Recent economic experience means that the majority of UK defined benefit pension schemes are underfunded, adding to the financial impact of pensions in the overall context of the transaction.
Most deals will be structured as a transfer of ownership of the shares of a company, or the transfer of the business of one company to another, or a combination of both. It is possible for a seller to pre-organise its pension liabilities to make a sale more attractive if a disposal is likely to occur in the future.
Early input from pension experts is vital for all parties to a transaction where pensions are an issue.
What pension liabilities does the target have? Due Diligence
There may on the face of it just be defined contribution liabilities, where the only employer duty is to pay contributions into an arrangement for the members. But watch out for legacy or grandfathered liabilities. Some defined contribution schemes contain guarantees which could turn out to be defined benefit and require funding if in deficit.
If there are defined benefit schemes, does the target participate in a group arrangement for a number of employers or will the transaction mean that the entire pension scheme or group schemes come across as part of a transfer of ownership of the target?
Is there a transfer under the Acquired Rights Directive and if so what are the pension responsibilities for the transferring employees? As a general rule, occupational pension scheme entitlements and other rights under the UK’s “Transfer of Undertaking” regulations (“TUPE”) do not transfer under TUPE where they relate to “old age”, “invalidity” or “survivors” benefits.
In the Beckmann case an employee made redundant by the buyer was entitled to an early retirement pension and other benefits. The ECJ held these redundancy payments could not be classified as “old age” benefits and they did pass to the new employer. The Martin case was similar except it related to special early retirement rights.
The recent case of Proctor provided some clarification in that the UK High Court decided that discretionary early retirement rights did pass to the buyer but only to the extent that the rights transferred were those that would be lost by the transfer, namely any enhanced rights over and above the basic pension payable from normal retirement age. The rest of the liability stayed with the seller. However there remain a number of uncertainties with this approach and valuing such liabilities for the purposes of pricing a deal is key.
In the UK employers now have to contribute to a pension for employees, previously this was voluntary. Companies where historically there has been little or no pension take up by employees may incur high extra costs as a result of mandatory employer contributions being introduced and this should be factored into the financial projections.

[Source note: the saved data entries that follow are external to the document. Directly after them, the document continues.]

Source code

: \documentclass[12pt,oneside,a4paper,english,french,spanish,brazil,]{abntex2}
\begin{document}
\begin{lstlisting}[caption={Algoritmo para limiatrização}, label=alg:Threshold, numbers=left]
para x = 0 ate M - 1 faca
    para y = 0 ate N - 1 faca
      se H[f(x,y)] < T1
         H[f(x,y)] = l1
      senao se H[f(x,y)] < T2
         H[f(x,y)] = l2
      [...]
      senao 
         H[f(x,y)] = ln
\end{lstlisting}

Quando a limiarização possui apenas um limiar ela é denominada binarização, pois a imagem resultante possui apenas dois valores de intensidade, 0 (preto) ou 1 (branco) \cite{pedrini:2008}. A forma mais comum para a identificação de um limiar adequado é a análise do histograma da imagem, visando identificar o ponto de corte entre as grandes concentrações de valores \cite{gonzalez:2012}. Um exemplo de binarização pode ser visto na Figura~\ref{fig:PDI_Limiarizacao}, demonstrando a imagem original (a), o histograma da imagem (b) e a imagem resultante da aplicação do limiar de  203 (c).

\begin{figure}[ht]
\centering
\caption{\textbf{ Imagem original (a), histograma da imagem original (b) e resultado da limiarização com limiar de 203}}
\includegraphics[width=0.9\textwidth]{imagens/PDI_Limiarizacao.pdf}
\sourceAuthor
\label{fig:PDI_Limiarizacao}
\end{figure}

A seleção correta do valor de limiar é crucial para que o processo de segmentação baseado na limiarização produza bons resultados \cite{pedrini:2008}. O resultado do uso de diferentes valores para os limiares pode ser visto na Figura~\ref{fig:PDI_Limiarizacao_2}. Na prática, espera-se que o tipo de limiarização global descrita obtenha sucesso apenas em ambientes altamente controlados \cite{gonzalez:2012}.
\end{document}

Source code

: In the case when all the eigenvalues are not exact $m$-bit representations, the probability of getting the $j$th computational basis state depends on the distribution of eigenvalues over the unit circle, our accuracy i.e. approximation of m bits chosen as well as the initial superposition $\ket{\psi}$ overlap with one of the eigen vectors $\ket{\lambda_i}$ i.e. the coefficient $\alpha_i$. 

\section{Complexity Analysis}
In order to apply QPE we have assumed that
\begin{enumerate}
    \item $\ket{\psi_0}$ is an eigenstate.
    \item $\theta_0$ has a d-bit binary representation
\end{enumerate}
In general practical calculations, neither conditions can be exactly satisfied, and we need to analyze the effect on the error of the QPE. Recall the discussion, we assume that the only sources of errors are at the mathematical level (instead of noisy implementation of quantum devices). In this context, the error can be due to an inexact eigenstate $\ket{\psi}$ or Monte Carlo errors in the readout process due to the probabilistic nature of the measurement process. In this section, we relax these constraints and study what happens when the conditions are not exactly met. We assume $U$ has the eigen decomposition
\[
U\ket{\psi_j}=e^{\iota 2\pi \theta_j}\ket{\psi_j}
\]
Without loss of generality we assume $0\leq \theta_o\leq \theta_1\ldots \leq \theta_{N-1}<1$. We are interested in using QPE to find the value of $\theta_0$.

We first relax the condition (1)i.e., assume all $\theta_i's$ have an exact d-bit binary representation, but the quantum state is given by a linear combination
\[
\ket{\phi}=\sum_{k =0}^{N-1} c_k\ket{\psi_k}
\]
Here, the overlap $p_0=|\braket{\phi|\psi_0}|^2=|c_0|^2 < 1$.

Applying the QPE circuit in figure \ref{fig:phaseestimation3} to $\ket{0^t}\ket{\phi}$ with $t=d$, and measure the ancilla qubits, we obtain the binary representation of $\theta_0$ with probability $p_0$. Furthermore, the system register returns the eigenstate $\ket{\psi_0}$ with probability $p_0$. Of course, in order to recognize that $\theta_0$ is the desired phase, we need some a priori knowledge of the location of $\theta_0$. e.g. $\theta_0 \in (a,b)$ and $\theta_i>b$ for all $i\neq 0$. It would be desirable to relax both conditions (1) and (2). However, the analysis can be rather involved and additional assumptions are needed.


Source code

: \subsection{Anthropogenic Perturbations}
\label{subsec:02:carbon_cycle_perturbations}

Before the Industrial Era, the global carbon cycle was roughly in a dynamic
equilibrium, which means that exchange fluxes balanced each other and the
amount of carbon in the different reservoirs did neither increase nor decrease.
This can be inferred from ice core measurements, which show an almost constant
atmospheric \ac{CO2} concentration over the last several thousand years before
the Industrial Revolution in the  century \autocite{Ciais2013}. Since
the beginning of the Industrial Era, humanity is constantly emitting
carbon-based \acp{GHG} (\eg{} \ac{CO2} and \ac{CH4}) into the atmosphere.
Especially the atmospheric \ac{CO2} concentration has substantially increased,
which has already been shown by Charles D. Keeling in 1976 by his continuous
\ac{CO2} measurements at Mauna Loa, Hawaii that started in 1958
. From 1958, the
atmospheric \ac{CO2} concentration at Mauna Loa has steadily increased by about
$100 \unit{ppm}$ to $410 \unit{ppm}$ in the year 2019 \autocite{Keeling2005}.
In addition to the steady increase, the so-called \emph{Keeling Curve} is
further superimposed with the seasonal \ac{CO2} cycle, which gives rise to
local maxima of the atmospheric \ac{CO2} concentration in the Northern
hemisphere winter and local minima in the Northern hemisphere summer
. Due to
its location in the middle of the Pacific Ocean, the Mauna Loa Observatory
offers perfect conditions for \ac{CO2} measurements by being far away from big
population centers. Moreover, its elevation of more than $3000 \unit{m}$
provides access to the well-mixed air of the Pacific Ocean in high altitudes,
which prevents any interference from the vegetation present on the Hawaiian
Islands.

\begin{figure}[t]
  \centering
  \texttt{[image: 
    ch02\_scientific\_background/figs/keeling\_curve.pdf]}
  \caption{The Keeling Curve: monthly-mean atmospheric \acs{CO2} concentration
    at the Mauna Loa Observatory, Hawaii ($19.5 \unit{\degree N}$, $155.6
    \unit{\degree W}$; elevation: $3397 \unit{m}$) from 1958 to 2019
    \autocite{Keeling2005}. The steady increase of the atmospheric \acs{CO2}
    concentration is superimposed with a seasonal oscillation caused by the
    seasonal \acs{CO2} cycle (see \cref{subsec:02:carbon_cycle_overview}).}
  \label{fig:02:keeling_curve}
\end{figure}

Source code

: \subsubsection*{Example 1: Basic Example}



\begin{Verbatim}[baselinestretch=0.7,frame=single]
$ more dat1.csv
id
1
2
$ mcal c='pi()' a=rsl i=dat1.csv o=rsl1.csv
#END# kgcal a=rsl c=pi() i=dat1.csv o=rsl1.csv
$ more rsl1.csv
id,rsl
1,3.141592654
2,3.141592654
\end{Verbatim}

Proposed treatment in the transaction
a) Defined benefit schemes are acquired
If a defined benefit scheme is to be acquired as part of a deal then a buyer needs to understand the financial risks associated with the scheme such as future investment returns, interest rates, inflation and longevity to enable it to form a knowledgeable assessment of the potential risks and volatility it may be exposed to following the transaction.
The valuation basis ultimately adopted by a buyer will be based on its attitude towards these pension risks, the relative size of the pension scheme and the strength of the buyer’s negotiating position within the transaction. The buyer will need to consider the impact on future cash flows and the effect of the deal on the strength of the employer covenant. If the covenant is weakened by the transaction, then it is likely the pension scheme trustees will seek some form of mitigation to compensate for the weaker covenant such as a parent company guarantee, contingent asset or accelerated contributions. It is usual for the deal price to be adjusted to take account of any deficit in the scheme’s funding.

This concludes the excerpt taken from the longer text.